Start of The data

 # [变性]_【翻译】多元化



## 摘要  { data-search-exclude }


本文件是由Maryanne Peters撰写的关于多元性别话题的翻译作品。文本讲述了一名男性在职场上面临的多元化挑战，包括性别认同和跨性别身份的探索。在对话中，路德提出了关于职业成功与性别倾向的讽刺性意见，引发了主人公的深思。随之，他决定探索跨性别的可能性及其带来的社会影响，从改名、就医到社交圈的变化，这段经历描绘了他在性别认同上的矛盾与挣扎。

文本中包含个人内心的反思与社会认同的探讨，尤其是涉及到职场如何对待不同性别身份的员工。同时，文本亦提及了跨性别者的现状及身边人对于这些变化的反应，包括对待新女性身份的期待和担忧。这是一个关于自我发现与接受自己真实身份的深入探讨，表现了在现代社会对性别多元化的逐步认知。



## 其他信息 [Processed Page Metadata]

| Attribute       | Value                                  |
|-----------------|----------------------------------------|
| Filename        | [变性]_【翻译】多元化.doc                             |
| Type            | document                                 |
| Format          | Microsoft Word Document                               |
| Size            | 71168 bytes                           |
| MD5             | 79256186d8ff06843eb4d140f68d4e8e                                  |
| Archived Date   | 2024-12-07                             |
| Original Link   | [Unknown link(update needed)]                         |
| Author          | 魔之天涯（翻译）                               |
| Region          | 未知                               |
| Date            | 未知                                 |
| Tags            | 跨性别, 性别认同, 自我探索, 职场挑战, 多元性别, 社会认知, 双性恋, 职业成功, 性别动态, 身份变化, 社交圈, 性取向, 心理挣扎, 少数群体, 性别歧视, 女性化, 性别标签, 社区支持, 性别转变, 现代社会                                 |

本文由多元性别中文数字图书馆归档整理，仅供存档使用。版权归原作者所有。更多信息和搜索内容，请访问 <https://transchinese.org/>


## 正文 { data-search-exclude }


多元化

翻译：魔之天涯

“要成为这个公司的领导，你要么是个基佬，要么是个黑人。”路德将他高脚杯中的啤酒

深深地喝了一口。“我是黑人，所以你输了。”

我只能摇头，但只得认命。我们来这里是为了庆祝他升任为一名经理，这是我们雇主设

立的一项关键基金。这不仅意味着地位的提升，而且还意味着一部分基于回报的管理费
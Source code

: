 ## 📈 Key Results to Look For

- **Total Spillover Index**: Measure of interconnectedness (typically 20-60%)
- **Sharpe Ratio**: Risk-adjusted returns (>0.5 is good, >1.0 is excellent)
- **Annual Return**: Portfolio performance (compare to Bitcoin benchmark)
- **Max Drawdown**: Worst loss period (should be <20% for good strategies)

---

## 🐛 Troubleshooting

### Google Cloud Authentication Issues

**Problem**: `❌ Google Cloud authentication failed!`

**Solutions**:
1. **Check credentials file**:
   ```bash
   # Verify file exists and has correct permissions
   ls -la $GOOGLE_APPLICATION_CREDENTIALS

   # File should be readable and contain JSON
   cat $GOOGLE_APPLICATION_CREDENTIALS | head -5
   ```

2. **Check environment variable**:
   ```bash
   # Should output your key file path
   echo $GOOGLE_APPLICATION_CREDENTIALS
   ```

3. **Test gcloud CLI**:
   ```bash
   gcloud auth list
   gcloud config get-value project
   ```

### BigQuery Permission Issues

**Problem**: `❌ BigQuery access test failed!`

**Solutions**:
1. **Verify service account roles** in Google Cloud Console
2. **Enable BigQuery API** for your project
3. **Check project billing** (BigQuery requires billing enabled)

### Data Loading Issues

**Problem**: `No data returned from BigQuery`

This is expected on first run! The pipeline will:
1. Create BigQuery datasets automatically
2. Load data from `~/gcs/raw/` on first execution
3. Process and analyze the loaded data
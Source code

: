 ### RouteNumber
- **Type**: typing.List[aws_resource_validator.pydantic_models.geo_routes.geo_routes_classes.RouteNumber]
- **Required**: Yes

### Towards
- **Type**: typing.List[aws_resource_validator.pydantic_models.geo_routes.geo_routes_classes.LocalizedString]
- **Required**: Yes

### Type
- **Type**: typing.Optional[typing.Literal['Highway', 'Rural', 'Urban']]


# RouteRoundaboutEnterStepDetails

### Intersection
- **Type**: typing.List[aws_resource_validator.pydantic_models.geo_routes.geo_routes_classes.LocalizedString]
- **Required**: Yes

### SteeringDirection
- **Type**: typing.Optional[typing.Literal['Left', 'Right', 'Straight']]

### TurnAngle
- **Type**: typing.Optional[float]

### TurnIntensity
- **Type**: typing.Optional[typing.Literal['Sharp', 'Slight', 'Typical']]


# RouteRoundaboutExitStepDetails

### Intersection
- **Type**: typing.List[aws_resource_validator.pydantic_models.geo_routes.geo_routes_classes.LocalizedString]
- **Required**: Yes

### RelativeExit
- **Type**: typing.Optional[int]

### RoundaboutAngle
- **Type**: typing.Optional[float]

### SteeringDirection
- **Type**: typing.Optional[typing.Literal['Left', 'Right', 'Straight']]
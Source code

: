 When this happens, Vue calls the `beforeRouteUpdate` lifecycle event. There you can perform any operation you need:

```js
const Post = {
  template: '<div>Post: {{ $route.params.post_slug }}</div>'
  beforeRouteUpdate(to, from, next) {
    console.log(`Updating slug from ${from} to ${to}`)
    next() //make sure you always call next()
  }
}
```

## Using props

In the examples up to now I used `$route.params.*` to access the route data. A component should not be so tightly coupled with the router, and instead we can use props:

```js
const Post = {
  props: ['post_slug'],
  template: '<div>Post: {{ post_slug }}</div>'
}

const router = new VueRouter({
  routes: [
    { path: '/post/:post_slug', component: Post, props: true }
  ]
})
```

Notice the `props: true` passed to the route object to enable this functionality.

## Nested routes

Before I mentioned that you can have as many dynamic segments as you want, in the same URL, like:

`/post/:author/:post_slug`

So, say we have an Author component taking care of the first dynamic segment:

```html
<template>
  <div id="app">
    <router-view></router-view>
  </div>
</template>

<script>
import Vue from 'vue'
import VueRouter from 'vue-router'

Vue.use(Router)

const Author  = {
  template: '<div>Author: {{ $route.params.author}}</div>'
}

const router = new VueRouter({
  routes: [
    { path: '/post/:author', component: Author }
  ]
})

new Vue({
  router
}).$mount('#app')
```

End of The data

How to complete this task —
Every line above with the word "path" is to be copied out.

Exercise response —
   # Should output your key file path
    { path: '/post/:post_slug', component: Post, props: true }
    { path: '/post/:author', component: Author }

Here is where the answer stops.